Part 1 - Introduction to GeoEnrichment¶
Introduction¶
GeoEnrichment adds location intelligence to the data by providing facts about a location or an area. Using GeoEnrichment, you can get information about the people and places in a specific area or within a certain distance or drive time from a location. It enables you to query and use information from a large collection of data sets including population, income, housing, consumer behavior, and the natural environment. GeoEnrichment enables you to answer questions about locations that you can't answer with maps alone. For example: What kind of people live here? What do people like to do in this area? What are their habits and lifestyles?
GeoEnrichment makes your analysis more powerful by adding global demographic, spending, lifestyle or business features at different geographical levels such as city, county, region, state and country. Demographic features (Population, Age, Education etc.) and Socio-economic features (Income, Education, Wealth etc.) can be easily added to your location data, making it more intelligent. Feature Engineering is one of the key aspects of any Data Science project as it involves adding new features to the data to increase the predictive power of a learning algorithm. With GeoEnrichment, you can quickly add more features to your location data, helping your algorithms make better predictions.

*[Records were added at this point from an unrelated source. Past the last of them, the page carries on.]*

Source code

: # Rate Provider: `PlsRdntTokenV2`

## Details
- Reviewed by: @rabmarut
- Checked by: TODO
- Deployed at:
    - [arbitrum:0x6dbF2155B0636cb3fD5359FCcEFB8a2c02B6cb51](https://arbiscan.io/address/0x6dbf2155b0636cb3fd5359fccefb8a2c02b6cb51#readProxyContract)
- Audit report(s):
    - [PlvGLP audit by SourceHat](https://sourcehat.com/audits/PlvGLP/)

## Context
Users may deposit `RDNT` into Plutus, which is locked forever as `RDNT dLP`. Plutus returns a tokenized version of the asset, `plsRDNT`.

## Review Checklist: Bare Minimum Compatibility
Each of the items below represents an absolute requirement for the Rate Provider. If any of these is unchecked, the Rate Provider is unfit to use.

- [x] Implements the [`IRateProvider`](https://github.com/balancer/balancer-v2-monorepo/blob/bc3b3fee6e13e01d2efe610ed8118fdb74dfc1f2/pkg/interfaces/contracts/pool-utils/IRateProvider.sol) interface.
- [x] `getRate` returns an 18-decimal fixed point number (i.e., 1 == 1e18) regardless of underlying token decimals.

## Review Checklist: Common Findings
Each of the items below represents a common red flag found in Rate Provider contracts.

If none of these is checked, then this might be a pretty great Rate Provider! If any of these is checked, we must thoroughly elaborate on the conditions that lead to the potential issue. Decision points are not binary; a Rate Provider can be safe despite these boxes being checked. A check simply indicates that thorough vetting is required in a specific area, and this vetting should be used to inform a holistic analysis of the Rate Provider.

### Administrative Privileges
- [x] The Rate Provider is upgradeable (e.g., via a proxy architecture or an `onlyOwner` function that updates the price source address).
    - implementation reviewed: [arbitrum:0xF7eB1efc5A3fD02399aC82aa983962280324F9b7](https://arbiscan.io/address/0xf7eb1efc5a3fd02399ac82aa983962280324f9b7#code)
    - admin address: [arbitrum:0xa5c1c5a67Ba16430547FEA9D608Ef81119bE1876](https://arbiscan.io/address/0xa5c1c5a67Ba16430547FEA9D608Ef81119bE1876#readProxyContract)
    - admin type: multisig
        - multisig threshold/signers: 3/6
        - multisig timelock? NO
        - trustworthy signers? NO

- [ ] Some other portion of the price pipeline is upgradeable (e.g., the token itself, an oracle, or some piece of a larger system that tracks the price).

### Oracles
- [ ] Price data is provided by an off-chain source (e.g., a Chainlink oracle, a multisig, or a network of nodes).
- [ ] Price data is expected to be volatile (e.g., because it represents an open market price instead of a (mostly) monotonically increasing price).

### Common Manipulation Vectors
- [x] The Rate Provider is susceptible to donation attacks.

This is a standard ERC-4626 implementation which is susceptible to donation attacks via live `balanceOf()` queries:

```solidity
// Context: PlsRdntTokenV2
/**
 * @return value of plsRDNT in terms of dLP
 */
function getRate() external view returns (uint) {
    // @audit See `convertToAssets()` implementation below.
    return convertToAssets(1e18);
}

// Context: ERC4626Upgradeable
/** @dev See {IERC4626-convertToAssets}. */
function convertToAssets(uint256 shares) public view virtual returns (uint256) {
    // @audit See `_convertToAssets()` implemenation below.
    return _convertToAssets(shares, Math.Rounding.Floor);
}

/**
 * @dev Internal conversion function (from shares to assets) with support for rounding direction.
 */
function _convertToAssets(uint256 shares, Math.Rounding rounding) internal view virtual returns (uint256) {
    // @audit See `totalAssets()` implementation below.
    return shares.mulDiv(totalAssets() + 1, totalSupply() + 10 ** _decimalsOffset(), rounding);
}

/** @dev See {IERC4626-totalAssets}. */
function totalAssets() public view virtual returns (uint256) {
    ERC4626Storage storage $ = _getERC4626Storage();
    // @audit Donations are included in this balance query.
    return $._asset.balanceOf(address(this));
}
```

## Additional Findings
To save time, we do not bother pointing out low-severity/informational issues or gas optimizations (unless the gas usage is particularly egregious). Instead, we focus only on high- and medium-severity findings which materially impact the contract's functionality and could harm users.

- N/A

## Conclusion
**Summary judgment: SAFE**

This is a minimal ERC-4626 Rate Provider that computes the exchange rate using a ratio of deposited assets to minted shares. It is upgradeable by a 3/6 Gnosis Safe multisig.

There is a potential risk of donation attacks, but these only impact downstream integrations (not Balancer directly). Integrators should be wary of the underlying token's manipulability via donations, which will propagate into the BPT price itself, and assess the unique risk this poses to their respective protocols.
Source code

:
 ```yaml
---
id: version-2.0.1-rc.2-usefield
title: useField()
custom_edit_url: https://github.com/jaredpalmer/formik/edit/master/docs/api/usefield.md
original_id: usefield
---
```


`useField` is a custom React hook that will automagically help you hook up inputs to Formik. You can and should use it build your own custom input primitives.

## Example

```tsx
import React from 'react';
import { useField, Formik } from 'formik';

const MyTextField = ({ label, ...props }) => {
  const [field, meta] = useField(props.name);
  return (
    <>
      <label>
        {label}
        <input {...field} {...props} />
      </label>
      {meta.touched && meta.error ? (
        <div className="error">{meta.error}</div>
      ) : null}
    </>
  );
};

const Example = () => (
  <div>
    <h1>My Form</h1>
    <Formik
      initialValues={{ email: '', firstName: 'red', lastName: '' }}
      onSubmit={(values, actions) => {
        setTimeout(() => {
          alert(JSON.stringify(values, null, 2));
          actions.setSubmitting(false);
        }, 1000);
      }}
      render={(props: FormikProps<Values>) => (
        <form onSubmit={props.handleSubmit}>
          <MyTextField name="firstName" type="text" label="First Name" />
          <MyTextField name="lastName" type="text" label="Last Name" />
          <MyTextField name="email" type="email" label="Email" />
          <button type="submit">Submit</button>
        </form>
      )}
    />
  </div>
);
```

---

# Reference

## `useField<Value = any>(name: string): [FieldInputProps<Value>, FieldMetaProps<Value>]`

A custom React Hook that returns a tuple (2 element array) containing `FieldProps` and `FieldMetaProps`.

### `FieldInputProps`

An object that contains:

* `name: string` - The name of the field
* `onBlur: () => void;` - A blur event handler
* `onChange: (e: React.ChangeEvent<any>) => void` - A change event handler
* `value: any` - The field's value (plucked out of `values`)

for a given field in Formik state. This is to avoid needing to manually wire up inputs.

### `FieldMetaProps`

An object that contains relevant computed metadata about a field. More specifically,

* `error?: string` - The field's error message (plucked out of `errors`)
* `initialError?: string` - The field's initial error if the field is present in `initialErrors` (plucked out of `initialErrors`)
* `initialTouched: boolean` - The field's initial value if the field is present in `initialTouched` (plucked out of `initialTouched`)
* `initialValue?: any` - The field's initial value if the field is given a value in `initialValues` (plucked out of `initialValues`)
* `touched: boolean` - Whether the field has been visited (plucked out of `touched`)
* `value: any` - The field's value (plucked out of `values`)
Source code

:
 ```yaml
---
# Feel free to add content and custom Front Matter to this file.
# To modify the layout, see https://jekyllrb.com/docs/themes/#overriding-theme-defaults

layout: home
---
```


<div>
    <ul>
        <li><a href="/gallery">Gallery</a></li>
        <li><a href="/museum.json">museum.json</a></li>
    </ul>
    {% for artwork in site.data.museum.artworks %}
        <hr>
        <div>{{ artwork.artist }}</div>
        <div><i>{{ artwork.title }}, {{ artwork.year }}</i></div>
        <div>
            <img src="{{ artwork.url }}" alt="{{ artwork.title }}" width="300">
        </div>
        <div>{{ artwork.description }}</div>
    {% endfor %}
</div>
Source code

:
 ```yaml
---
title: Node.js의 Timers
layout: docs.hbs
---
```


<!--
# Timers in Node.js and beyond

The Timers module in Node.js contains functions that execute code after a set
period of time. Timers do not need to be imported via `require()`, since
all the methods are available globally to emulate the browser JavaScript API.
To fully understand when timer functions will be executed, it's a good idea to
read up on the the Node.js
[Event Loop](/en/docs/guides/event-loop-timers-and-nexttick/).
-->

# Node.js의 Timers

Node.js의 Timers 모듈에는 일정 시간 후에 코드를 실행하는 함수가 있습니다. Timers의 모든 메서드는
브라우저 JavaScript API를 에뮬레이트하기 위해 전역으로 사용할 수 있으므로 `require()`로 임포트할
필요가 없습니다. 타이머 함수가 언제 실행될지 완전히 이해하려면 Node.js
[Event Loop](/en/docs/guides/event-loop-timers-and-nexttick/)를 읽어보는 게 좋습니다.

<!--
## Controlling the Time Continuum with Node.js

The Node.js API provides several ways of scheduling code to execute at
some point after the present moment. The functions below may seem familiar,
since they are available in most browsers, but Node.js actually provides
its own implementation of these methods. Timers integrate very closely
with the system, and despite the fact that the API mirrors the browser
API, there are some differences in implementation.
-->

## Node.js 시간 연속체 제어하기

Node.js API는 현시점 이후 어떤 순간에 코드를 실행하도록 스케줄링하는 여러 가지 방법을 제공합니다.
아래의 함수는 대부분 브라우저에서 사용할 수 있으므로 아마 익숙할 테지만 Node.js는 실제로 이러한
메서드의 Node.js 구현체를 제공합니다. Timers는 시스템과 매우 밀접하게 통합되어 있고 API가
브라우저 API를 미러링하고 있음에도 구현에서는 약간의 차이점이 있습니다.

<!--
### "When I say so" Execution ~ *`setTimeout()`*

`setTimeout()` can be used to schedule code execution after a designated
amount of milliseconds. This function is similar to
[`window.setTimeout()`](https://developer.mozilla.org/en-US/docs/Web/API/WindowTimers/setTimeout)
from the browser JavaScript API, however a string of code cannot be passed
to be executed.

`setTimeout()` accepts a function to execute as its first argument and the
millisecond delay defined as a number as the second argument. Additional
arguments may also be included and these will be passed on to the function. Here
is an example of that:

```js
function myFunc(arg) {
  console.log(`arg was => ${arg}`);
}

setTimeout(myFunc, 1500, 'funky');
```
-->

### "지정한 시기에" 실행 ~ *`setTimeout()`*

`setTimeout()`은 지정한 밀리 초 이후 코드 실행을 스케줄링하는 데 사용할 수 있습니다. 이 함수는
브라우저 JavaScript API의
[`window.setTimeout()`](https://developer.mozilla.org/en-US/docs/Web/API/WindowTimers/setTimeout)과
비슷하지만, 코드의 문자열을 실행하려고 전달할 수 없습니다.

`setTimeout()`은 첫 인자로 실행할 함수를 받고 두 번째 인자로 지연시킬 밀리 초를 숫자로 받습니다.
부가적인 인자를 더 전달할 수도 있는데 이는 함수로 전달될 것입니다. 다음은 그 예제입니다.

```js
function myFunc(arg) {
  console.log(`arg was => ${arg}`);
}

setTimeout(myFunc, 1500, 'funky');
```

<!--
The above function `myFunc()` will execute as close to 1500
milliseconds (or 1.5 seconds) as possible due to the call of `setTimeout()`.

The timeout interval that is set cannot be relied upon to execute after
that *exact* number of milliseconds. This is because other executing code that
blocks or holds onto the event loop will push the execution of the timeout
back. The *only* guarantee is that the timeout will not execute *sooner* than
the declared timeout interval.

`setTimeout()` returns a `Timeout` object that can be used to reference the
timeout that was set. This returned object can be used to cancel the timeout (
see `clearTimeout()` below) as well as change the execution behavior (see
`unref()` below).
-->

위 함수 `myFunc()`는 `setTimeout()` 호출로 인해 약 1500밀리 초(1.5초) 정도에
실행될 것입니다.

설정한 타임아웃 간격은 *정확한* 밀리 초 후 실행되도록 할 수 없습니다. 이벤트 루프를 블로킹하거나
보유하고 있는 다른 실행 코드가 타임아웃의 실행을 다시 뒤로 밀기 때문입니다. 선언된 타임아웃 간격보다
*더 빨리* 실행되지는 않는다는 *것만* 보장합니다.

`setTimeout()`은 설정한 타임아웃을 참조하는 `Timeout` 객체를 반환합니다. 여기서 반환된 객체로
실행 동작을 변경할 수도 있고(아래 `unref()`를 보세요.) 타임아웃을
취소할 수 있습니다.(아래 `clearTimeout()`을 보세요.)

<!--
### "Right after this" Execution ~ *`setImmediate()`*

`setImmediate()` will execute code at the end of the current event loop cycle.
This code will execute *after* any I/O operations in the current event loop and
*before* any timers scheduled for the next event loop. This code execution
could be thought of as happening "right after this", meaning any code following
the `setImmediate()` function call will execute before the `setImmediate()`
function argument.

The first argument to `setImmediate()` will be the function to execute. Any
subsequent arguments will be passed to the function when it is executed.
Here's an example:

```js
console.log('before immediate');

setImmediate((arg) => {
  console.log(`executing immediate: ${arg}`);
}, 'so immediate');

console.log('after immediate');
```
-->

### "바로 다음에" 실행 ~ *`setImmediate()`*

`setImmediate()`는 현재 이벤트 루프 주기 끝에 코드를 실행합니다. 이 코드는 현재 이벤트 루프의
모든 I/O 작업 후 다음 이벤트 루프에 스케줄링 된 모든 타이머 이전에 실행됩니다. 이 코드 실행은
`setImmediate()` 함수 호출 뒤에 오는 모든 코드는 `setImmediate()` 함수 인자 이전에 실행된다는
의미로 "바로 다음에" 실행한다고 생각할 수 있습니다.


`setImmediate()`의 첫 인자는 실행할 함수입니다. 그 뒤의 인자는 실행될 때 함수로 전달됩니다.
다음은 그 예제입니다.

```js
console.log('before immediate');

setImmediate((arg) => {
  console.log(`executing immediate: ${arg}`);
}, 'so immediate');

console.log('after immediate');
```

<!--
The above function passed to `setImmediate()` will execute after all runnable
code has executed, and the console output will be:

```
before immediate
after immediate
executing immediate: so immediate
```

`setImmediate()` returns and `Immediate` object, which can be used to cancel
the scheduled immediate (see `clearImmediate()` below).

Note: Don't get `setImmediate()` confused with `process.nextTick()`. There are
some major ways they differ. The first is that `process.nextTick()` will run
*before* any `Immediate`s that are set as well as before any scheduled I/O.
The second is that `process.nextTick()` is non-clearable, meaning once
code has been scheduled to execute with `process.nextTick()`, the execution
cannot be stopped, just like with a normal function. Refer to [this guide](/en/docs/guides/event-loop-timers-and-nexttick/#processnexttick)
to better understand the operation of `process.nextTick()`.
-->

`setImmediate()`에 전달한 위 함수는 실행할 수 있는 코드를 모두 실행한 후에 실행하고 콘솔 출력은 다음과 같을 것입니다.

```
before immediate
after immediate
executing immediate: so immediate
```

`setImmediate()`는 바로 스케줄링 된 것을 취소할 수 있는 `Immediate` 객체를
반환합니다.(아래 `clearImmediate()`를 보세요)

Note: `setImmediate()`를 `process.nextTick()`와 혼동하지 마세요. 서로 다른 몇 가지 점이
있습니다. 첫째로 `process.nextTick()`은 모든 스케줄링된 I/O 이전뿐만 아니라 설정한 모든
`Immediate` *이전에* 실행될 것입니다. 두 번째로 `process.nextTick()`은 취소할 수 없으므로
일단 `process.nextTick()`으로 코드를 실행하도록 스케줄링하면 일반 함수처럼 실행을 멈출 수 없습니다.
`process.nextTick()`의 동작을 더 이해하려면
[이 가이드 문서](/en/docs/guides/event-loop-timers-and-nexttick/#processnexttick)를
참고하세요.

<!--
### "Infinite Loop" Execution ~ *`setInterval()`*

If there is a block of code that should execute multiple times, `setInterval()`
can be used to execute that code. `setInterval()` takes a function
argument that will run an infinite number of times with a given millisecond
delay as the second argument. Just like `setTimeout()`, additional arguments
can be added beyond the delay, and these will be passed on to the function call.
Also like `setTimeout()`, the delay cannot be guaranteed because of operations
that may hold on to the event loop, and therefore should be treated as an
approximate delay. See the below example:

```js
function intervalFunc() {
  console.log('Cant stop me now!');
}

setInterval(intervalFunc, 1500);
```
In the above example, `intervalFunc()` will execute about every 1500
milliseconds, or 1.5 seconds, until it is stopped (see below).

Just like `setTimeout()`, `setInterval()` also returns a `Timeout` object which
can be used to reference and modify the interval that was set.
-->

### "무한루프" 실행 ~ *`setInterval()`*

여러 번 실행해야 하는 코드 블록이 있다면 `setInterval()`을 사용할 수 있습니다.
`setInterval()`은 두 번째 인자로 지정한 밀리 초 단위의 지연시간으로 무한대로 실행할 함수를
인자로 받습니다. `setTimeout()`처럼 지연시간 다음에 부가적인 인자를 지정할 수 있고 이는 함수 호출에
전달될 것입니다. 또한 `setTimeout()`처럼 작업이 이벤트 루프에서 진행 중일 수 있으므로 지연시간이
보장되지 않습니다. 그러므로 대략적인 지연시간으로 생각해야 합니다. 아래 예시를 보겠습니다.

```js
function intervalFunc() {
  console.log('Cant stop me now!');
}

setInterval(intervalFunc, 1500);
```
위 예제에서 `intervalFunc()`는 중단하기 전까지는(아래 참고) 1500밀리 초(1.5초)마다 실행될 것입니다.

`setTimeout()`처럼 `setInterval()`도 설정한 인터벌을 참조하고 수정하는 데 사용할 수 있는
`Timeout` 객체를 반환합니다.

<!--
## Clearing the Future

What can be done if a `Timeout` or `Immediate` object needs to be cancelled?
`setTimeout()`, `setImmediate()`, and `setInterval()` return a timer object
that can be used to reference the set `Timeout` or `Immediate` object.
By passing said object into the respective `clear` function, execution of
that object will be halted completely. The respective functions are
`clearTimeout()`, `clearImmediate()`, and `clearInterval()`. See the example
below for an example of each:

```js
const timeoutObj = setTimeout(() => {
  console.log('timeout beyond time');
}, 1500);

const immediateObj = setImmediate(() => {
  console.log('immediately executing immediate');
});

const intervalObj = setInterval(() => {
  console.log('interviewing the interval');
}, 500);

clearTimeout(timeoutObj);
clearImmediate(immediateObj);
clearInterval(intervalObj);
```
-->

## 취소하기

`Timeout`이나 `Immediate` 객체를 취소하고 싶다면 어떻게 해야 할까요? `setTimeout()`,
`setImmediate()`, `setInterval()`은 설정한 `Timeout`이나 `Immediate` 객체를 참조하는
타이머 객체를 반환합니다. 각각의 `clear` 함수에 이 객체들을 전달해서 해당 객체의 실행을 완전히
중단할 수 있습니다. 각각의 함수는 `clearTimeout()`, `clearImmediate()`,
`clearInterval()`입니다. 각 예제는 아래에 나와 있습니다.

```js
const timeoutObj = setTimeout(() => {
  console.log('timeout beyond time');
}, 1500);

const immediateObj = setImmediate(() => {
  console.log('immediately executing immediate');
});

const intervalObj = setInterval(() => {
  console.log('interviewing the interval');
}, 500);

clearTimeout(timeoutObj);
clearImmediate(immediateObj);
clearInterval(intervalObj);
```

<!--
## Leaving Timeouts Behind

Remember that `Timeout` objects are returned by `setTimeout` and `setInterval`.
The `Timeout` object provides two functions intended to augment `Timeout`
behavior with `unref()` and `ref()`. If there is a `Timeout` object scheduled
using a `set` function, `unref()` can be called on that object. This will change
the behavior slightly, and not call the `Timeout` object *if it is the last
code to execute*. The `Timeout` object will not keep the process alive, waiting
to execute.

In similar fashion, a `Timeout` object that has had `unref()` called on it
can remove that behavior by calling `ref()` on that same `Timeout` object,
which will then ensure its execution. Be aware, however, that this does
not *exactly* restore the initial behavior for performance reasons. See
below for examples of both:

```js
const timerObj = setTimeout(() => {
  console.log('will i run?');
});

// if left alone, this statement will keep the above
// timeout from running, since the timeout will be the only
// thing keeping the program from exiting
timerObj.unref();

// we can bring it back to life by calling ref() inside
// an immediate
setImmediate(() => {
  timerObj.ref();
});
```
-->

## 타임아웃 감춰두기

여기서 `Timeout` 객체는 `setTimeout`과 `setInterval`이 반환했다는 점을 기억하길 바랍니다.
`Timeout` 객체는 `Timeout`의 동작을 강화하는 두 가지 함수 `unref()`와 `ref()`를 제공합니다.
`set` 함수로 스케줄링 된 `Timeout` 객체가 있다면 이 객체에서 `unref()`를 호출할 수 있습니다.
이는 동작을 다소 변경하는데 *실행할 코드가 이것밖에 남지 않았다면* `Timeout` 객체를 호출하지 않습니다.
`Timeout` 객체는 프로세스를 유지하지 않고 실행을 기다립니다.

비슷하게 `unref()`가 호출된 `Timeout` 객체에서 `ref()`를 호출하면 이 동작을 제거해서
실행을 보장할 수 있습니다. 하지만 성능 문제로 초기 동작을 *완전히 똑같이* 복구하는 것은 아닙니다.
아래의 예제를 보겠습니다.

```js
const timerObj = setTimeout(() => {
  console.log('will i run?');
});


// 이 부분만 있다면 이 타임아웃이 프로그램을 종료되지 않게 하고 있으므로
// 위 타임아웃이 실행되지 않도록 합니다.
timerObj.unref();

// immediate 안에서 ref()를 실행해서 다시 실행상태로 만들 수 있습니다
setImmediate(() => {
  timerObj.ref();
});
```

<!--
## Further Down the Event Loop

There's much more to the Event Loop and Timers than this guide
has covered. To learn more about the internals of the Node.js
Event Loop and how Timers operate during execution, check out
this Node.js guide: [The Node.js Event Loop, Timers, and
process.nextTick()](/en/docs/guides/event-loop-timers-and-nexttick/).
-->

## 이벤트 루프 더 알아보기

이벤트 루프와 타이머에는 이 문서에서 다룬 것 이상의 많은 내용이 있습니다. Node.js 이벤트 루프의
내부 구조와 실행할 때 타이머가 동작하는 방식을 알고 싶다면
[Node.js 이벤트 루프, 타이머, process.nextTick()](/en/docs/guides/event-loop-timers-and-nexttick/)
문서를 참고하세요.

To understand how GeoEnrichment adds value, let's imagine that a retail giant is evaluating potential sites to open new stores where the conditions for evaluation include competition, traffic, economic feasibility and market potential of different geographic areas. With GeoEnrichment, they can dig into at an average shoppers' lifestyle, income, spending, education and other socio-demographic factors for different neighborhoods to understand their potential customers and make an educated decision when choosing new sites.
Getting Started¶
A user must be logged on to a GIS in order to use GeoEnrichment. Geoenrichment functionality is available in the arcgis.geoenrichment
module.
To enable GeoEnrichment, an ArcGIS Online subscription is needed or ArcGIS Enterprise needs to be configured with GeoEnrichment utility service. GeoEnrichment operations consume credits. Credits are the currency used across ArcGIS and are consumed for specific transactions. Learn more about credit consumption for GeoEnrichment here.
Object Model Diagram¶
The picture below illustrates how geoenrichment
module is organized.
Ways to enrich your data¶
You can enrich your data in 2 ways:
enrich()
method fromarcgis.geoenrichment
module.- enrich_layer( ) method from the features module.
The enrich()
method returns a Spatiallly Enabled Data Frame. This data frame can be saved as a new feature layer Item in your GIS and used for analysis or visualization on a map. However, if you would like to enrich an existing FeatureLayer, then use the enrich_layer()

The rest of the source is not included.